如何在python中使用单个进程缩放psycopg2插入和选择? [英] How to scale psycopg2 insert and select with single process in python?

查看:56
本文介绍了如何在python中使用单个进程缩放psycopg2插入和选择?的处理方法,对大家解决问题具有一定的参考价值,需要的朋友们下面随着小编来一起学习吧!

问题描述

我的插入内容平均需要大约0.300095081329才能完成对postgres的提交.

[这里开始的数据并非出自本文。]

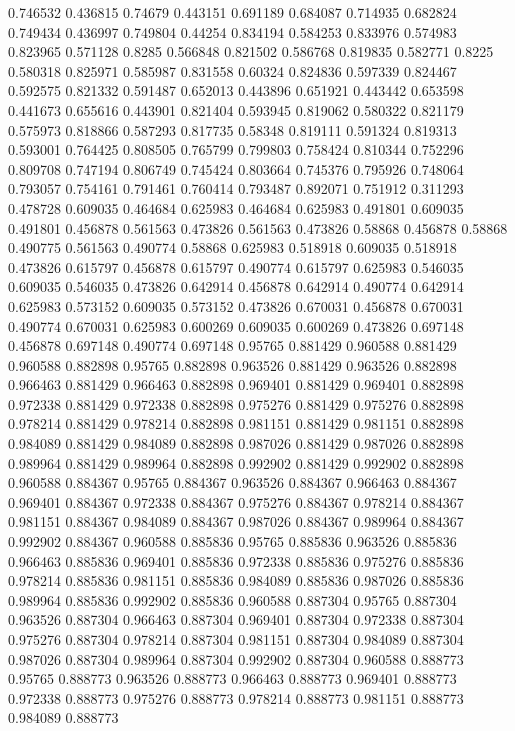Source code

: 0.746532 0.436815
0.74679 0.443151
0.691189 0.684087
0.714935 0.682824
0.749434 0.436997
0.749804 0.44254
0.834194 0.584253
0.833976 0.574983
0.823965 0.571128
0.8285 0.566848
0.821502 0.586768
0.819835 0.582771
0.8225 0.580318
0.825971 0.585987
0.831558 0.60324
0.824836 0.597339
0.824467 0.592575
0.821332 0.591487
0.652013 0.443896
0.651921 0.443442
0.653598 0.441673
0.655616 0.443901
0.821404 0.593945
0.819062 0.580322
0.821179 0.575973
0.818866 0.587293
0.817735 0.58348
0.819111 0.591324
0.819313 0.593001
0.764425 0.808505
0.765799 0.799803
0.758424 0.810344
0.752296 0.809708
0.747194 0.806749
0.745424 0.803664
0.745376 0.795926
0.748064 0.793057
0.754161 0.791461
0.760414 0.793487
0.892071 0.751912
0.311293 0.478728
0.609035 0.464684
0.625983 0.464684
0.625983 0.491801
0.609035 0.491801
0.456878 0.561563
0.473826 0.561563
0.473826 0.58868
0.456878 0.58868
0.490775 0.561563
0.490774 0.58868
0.625983 0.518918
0.609035 0.518918
0.473826 0.615797
0.456878 0.615797
0.490774 0.615797
0.625983 0.546035
0.609035 0.546035
0.473826 0.642914
0.456878 0.642914
0.490774 0.642914
0.625983 0.573152
0.609035 0.573152
0.473826 0.670031
0.456878 0.670031
0.490774 0.670031
0.625983 0.600269
0.609035 0.600269
0.473826 0.697148
0.456878 0.697148
0.490774 0.697148
0.95765 0.881429
0.960588 0.881429
0.960588 0.882898
0.95765 0.882898
0.963526 0.881429
0.963526 0.882898
0.966463 0.881429
0.966463 0.882898
0.969401 0.881429
0.969401 0.882898
0.972338 0.881429
0.972338 0.882898
0.975276 0.881429
0.975276 0.882898
0.978214 0.881429
0.978214 0.882898
0.981151 0.881429
0.981151 0.882898
0.984089 0.881429
0.984089 0.882898
0.987026 0.881429
0.987026 0.882898
0.989964 0.881429
0.989964 0.882898
0.992902 0.881429
0.992902 0.882898
0.960588 0.884367
0.95765 0.884367
0.963526 0.884367
0.966463 0.884367
0.969401 0.884367
0.972338 0.884367
0.975276 0.884367
0.978214 0.884367
0.981151 0.884367
0.984089 0.884367
0.987026 0.884367
0.989964 0.884367
0.992902 0.884367
0.960588 0.885836
0.95765 0.885836
0.963526 0.885836
0.966463 0.885836
0.969401 0.885836
0.972338 0.885836
0.975276 0.885836
0.978214 0.885836
0.981151 0.885836
0.984089 0.885836
0.987026 0.885836
0.989964 0.885836
0.992902 0.885836
0.960588 0.887304
0.95765 0.887304
0.963526 0.887304
0.966463 0.887304
0.969401 0.887304
0.972338 0.887304
0.975276 0.887304
0.978214 0.887304
0.981151 0.887304
0.984089 0.887304
0.987026 0.887304
0.989964 0.887304
0.992902 0.887304
0.960588 0.888773
0.95765 0.888773
0.963526 0.888773
0.966463 0.888773
0.969401 0.888773
0.972338 0.888773
0.975276 0.888773
0.978214 0.888773
0.981151 0.888773
0.984089 0.888773
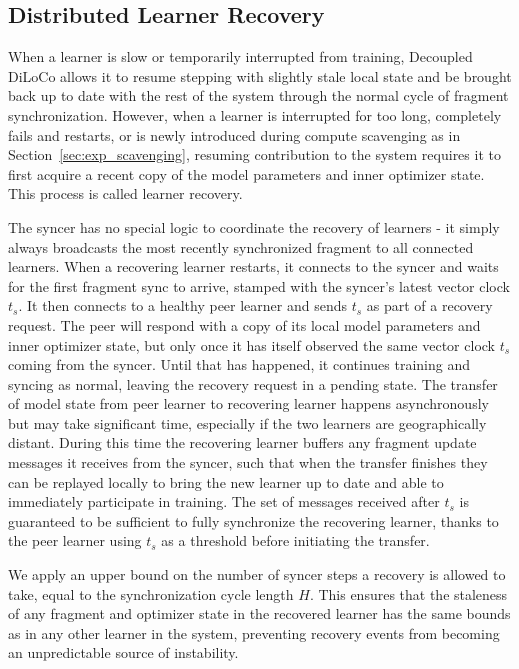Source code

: \documentclass[11pt, a4paper, twocolumn, copyright, google]{google}
\begin{document}
\subsection{Distributed Learner Recovery}\label{sec:recovery}


When a learner is slow or temporarily interrupted from training, Decoupled DiLoCo allows it to resume stepping with slightly stale local state and be brought back up to date with the rest of the system through the normal cycle of fragment synchronization. However, when a learner is interrupted for too long, completely fails and restarts, or is newly introduced during compute scavenging as in Section~\ref{sec:exp_scavenging}, resuming contribution to the system requires it to first acquire a recent copy of the model parameters and inner optimizer state. This process is called learner recovery.

The syncer has no special logic to coordinate the recovery of learners - it simply always broadcasts the most recently synchronized fragment to all connected learners. When a recovering learner restarts, it connects to the syncer and waits for the first fragment sync to arrive, stamped with the syncer's latest vector clock $t_s$. It then connects to a healthy peer learner and sends $t_s$ as part of a recovery request. The peer will respond with a copy of its local model parameters and inner optimizer state, but only once it has itself observed the same vector clock $t_s$ coming from the syncer. Until that has happened, it continues training and syncing as normal, leaving the recovery request in a pending state. The transfer of model state from peer learner to recovering learner happens asynchronously but may take significant time, especially if the two learners are geographically distant. During this time the recovering learner buffers any fragment update messages it receives from the syncer, such that when the transfer finishes they can be replayed locally to bring the new learner up to date and able to immediately participate in training. The set of messages received after $t_s$ is guaranteed to be sufficient to fully synchronize the recovering learner, thanks to the peer learner using $t_s$ as a threshold before initiating the transfer.

We apply an upper bound on the number of syncer steps a recovery is allowed to take, equal to the synchronization cycle length $H$. This ensures that the staleness of any fragment and optimizer state in the recovered learner has the same bounds as in any other learner in the system, preventing recovery events from becoming an unpredictable source of instability.
\end{document}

It takes average of about 0.300095081329 for my insert to go through to finish commit to postgres.

这是我的餐桌模式

id_table
    latest_update_id (primary index)
    product_id       (index)
    publish_date

product_meta_table
    latest_update_id    (index)
    product_id          (index)
    meta_related_info1
    meta_related_info2
    ...etc

product_table
    latest_update_id    (index)
    product_id          (index)
    note_related_info1
    note_related_info2
    ....etc

这是我的一些插入

db_cursor.execute("INSERT INTO id_table (product_id, publish_date)  \
             VALUES (%s, %s) RETURNING latest_update_id",
    (my_dict["product_id"], my_dict["publish_date"])
)

 db_cursor.execute("INSERT INTO product_table ( \
                   latest_update_id, \
                   product_id, \
                   note_related_info1, \
                   note_related_info2, \
                   ...etc)  \
             VALUES (%s, %s, %s, %s) RETURNING *",
    (my_dict["latest_update_id"], 
     my_dict["product_id"],
     my_dict["note_related_info1"],
     my_dict["note_related_info2"])
)       

使用插入时间,我的吞吐量约为1/0.3 = 3qps

Using the insert time my throughput is about 1/0.3 = 3qps

我知道我可以通过添加更多实例来水平扩展,但是我想尝试看看是否至少可以达到3000qps.

I know I can scale this horizontally by adding more instances but I want to try to see if I can hit at least 3000qps.

我正在考虑使用aync或线程,但是不确定GIL是否会干扰.

I am thinking of either using aync or threading, but was not sure of GIL is going to interfere or not.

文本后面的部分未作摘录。